Data extracts:
Segment Open
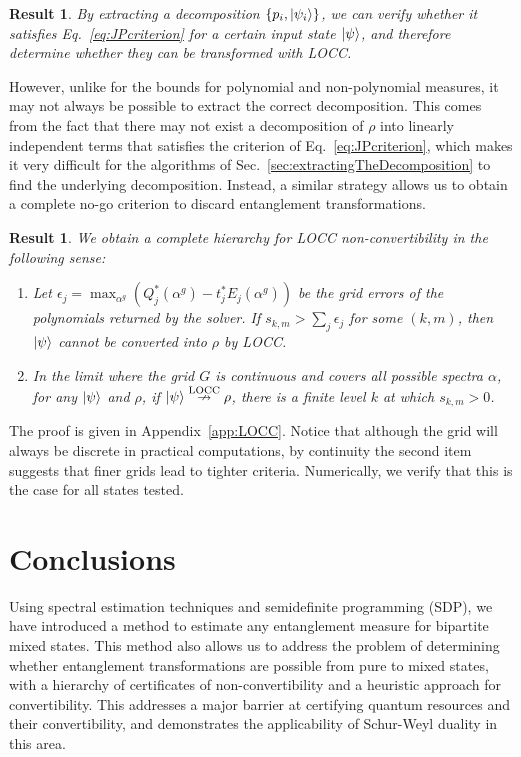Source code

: \documentclass[aps,pra,twocolumn,superscriptaddress]{revtex4-2}
\renewcommand{\a}{\alpha}
\newtheorem{result}[theorem]{Result}
\begin{document}
\begin{result}
By extracting a decomposition $\{p_i, \ket{\psi_i}\}$, we can verify whether it satisfies Eq.~\eqref{eq:JPcriterion} for a certain input state $\ket{\psi}$, and therefore determine whether they can be transformed with LOCC.
\end{result}
However, unlike for the bounds for polynomial and non-polynomial measures, it may not always be possible to extract the correct decomposition. This comes from the fact that there may not exist a decomposition of $\rho$ into linearly independent terms that satisfies the criterion of Eq.~\eqref{eq:JPcriterion}, which makes it very difficult for the algorithms of Sec.~\ref{sec:extractingTheDecomposition} to find the underlying decomposition.
Instead, a similar strategy allows us to obtain a complete no-go criterion to discard entanglement transformations.

\begin{result}\label{thm:LOCC}
We obtain a complete hierarchy for LOCC non-convertibility in the following sense:
    \begin{enumerate}
    \item Let $\epsilon_j=\max_{\a^g}\left(Q^*_j(\a^g)-t^*_jE_j(\a^g)\right)$ be the grid errors of the polynomials returned by the solver.
    If $s_{k,m}>\sum_j\epsilon_j$ for some $(k,m)$, then $\ket{\psi}$ cannot be converted into $\rho$ by LOCC.
    \item In the limit where the grid $G$ is continuous and covers all possible spectra $\alpha$, for any $\ket{\psi}$ and $\rho$, if $\ket{\psi} \overset{\text{LOCC}}{\nrightarrow} \rho$, there is a finite level $k$ at which $s_{k,m} > 0$.
    \end{enumerate}
\end{result}
The proof is given in Appendix~\ref{app:LOCC}. Notice that although the grid will always be discrete in practical computations, by continuity the second item suggests that finer grids lead to tighter criteria. Numerically, we verify that this is the case for all states tested.

\section{Conclusions}

Using spectral estimation techniques and semidefinite programming (SDP), we have introduced a method to estimate any entanglement measure for bipartite mixed states.
This method also allows us to address the problem of determining whether entanglement transformations are possible from pure to mixed states, with a hierarchy of certificates of non-convertibility and a heuristic approach for convertibility.
This addresses a major barrier at certifying  quantum resources and their convertibility, and demonstrates the applicability of Schur-Weyl duality in this area.
\end{document}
Segment Closed
Task item:
Would you count the lines of the listing above that hold the string "obtain" and give only the resulting number?

Finished task:
2